Unified image to tensor utility with streaming TFRecord support
Project description
img2tensor
A unified, high-performance utility to convert images into training-ready tensors for NumPy, PyTorch, and TensorFlow, or stream them directly into TFRecords.
img2tensor handles the standard deep learning data ingestion "papercuts": BGR/RGB swaps, memory layouts (NHWC vs NCHW), and dtype scaling in a single, lightweight function.
✨ Key Features
- Multi-Framework Support: Automatic conversion to
np.ndarray,torch.Tensor(NCHW), ortf.Tensor. - Lossless Augmentations: Geometric transformations (orthogonal rotations and flips) via pure NumPy axis permutations to avoid interpolation drift.
- High-Fidelity Resizing: Support for standard and aspect-ratio-preserving (letterboxed) resizing with synchronized interpolation across PIL and OpenCV backends.
- Deterministic Parallelism: Thread-safe execution with per-image seeding to guarantee reproducible results across runs.
- Automatic Memory Management: Internal RAM monitoring (70% threshold) to auto-calculate batch sizes and prevent OOM (Out-Of-Memory) crashes.
- Production Streaming: Native sharded TFRecord output for massive datasets, enabling parallel I/O during training.
🚀 Installation
pip install img2tensor
📖 Usage
1. Single Image (In-Memory)
Returns a 3D tensor ($C, H, W$ for PyTorch).
import img2tensor
Returns: torch.Tensor of shape (3, 224, 224)
tensor = img2tensor.get_tensor("cat.jpg", tensor_type="pytorch")
2. Batch Loading (In-Memory)
Returns a 4D tensor ($N, H, W, C$ for NumPy/TF).
Returns: np.ndarray of shape (32, 224, 224, 3)
batch = img2tensor.get_tensor(list_of_paths, n_jobs=8)
3. Production Pipeline (TFRecord)
Writes to disk using a chunked streaming approach to save RAM.
img2tensor.get_tensor( img_paths=large_list_of_paths, output_format="tfrecord", tfrecord_path="dataset.tfrecord", n_jobs=12 )
4. High-Fidelity Resizing (Letterboxed)
Resize images while maintaining the original aspect ratio using high-quality bicubic interpolation.
import img2tensor
Returns: torch.Tensor of shape (3, 224, 224)
Pads with black (default) to keep the original image proportions
tensor = img2tensor.get_tensor( "input.jpg", tensor_type="pytorch", resize=(224, 224), preserve_aspect_ratio=True )

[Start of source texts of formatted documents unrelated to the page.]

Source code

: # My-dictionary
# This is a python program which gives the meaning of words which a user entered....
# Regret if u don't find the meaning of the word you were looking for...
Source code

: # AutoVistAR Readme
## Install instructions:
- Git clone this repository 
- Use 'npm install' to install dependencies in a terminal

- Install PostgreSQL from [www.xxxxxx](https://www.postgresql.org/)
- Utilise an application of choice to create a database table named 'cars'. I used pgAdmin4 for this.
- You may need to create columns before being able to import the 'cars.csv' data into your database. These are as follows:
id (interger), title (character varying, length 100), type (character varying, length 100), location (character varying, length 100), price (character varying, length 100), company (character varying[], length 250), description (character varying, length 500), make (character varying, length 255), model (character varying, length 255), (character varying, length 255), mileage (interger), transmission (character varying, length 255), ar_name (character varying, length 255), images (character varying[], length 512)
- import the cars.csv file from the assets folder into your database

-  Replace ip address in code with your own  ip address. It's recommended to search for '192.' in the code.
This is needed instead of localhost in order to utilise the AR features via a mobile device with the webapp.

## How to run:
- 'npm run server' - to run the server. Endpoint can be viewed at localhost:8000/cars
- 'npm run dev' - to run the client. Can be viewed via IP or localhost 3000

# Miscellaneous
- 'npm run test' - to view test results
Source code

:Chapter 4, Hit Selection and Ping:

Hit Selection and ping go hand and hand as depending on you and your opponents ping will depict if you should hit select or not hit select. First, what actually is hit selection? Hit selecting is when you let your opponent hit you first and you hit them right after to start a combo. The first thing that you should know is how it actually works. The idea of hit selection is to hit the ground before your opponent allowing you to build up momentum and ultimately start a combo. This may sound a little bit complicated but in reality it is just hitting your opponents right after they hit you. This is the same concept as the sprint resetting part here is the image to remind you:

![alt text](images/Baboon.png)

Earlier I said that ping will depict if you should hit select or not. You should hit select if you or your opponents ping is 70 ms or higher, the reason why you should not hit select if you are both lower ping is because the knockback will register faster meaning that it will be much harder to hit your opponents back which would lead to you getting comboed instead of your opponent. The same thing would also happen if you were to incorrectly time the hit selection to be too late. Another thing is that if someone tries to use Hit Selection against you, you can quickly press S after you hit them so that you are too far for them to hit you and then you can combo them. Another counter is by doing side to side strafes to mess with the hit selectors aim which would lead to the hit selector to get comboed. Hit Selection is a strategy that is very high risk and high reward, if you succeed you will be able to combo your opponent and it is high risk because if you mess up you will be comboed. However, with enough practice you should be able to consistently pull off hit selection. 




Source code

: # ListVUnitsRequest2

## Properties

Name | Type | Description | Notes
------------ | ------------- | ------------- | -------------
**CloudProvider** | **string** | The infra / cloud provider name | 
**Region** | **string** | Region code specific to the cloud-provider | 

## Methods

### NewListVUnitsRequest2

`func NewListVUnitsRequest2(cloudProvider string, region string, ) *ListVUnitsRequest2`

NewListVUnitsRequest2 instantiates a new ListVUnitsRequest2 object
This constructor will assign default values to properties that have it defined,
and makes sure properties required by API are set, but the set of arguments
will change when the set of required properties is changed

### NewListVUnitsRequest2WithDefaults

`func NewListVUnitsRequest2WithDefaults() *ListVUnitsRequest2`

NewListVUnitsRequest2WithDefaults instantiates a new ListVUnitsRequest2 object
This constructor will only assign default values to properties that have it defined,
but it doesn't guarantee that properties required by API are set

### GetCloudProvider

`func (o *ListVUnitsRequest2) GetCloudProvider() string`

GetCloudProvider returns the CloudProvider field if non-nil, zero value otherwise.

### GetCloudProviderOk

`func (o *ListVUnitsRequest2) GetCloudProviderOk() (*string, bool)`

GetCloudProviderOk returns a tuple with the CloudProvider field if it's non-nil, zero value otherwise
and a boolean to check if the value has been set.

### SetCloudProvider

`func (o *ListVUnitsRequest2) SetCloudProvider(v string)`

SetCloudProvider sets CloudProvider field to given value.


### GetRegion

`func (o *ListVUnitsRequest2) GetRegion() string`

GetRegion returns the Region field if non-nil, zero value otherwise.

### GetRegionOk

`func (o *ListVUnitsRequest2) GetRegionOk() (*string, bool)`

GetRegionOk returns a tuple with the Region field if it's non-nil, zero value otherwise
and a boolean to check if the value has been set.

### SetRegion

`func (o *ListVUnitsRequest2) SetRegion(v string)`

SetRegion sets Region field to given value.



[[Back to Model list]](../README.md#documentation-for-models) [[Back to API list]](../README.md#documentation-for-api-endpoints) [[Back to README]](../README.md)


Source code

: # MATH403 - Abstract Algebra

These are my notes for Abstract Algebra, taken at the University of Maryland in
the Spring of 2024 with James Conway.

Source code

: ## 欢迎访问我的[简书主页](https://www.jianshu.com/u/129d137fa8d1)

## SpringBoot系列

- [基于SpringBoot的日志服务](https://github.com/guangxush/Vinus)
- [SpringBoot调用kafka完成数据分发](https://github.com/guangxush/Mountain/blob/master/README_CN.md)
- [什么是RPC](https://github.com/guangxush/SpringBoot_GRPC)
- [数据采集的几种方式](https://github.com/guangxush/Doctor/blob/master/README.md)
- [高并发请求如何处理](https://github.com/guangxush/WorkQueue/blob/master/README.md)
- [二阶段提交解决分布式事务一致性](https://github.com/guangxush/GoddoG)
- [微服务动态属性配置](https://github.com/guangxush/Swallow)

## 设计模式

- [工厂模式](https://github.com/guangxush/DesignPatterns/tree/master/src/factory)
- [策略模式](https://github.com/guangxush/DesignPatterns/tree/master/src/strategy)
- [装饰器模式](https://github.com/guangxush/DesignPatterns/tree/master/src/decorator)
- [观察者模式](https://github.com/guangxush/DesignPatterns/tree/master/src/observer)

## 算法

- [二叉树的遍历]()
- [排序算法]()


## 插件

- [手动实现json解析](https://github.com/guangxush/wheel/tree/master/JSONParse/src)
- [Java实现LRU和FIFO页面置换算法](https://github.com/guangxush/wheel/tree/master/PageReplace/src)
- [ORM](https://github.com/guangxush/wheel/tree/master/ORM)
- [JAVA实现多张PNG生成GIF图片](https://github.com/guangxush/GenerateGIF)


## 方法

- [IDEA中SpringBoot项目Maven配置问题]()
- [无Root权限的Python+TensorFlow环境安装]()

🧠 Resizing and Augmentation Logic
Our get_tensor utility implements a "Quality-First" approach to data preparation. When features are enabled without specific parameters, the following internal defaults are applied to ensure scientific reproducibility and high signal-to-noise ratios.
1. High-Fidelity Resizing
Resizing often involves interpolation, which can introduce artifacts or blurriness if not managed carefully.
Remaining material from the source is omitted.